Implementing Isometric Chest Exercises For Men At Home



For men looking to work out at home, a lack of equipment can require going outside the realm of exercises that are commonly used.  Using exercises that require bodyweight rather than standard resistance such as weights or bands can be done virtually anywhere with great success.  Isometrics in particular can be a great way to get a workout, with no equipment at all.  This can be very beneficial for those who cannot get to a gym, cannot afford a gym membership at the time, or are on the road a lot staying at places that have limited gym equipment or none at all.

An isometric exercise still works your muscles even though there is no actual contraction.  The actin and myosin filaments that normally slide back and forth during a muscle contraction do not move during an isometric.  However, your muscles are still working as they resist the power of gravity in holding up your mass.  Many yoga positions utilize the principle of isometrics.  If you ever doubt the effectiveness of isometrics, take a look at an avid yoga practitioner and you will probably be convinced otherwise.

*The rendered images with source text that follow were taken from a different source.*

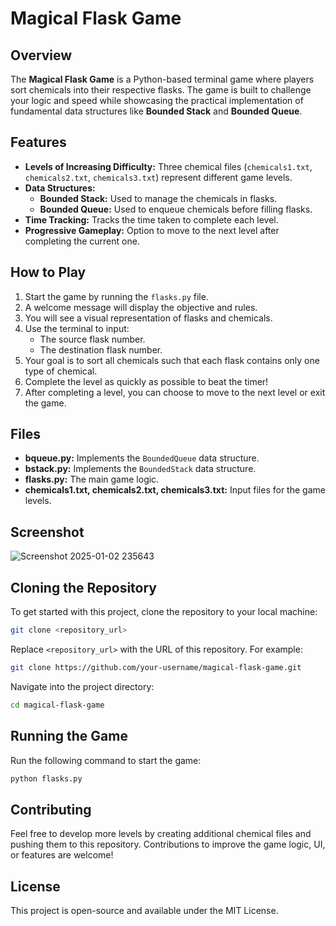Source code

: # Magical Flask Game

## Overview
The **Magical Flask Game** is a Python-based terminal game where players sort chemicals into their respective flasks. The game is built to challenge your logic and speed while showcasing the practical implementation of fundamental data structures like **Bounded Stack** and **Bounded Queue**.

## Features
- **Levels of Increasing Difficulty:** Three chemical files (`chemicals1.txt`, `chemicals2.txt`, `chemicals3.txt`) represent different game levels.
- **Data Structures:**
  - **Bounded Stack:** Used to manage the chemicals in flasks.
  - **Bounded Queue:** Used to enqueue chemicals before filling flasks.
- **Time Tracking:** Tracks the time taken to complete each level.
- **Progressive Gameplay:** Option to move to the next level after completing the current one.

## How to Play
1. Start the game by running the `flasks.py` file.
2. A welcome message will display the objective and rules.
3. You will see a visual representation of flasks and chemicals.
4. Use the terminal to input:
   - The source flask number.
   - The destination flask number.
5. Your goal is to sort all chemicals such that each flask contains only one type of chemical.
6. Complete the level as quickly as possible to beat the timer!
7. After completing a level, you can choose to move to the next level or exit the game.

## Files
- **bqueue.py:** Implements the `BoundedQueue` data structure.
- **bstack.py:** Implements the `BoundedStack` data structure.
- **flasks.py:** The main game logic.
- **chemicals1.txt, chemicals2.txt, chemicals3.txt:** Input files for the game levels.

## Screenshot
![Screenshot 2025-01-02 235643](https://github.com/user-attachments/assets/fdfdf516-8a45-4057-982e-15f3b3f8d6af)

## Cloning the Repository
To get started with this project, clone the repository to your local machine:

```bash
git clone <repository_url>
```
Replace `<repository_url>` with the URL of this repository. For example:

```bash
git clone https://github.com/your-username/magical-flask-game.git
```

Navigate into the project directory:

```bash
cd magical-flask-game
```

## Running the Game
Run the following command to start the game:

```bash
python flasks.py
```

## Contributing
Feel free to develop more levels by creating additional chemical files and pushing them to this repository. Contributions to improve the game logic, UI, or features are welcome!

## License
This project is open-source and available under the MIT License.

One of the best isometric chest exercises for men at home is the isometric pushup.  For this position, one simply enters into the standard pushup position, and rather then moving down toward the floor, the person holds the position for a set period of time.  During this exercise, not only will the large pectoral muscles be used, but also the anterior deltoids, triceps, and your core muscles.  Many smartphones have stopwatches or countdown timers on them today.  You can use this feature to time your hold and push yourself further in your workouts.

The isometric pushup can be done almost anywhere, requires no equipment, and will help increase low muscle tone throughout the chest, shoulders, and triceps.  Try implementing it into your workout routine and you will notice improved results from this great isometric.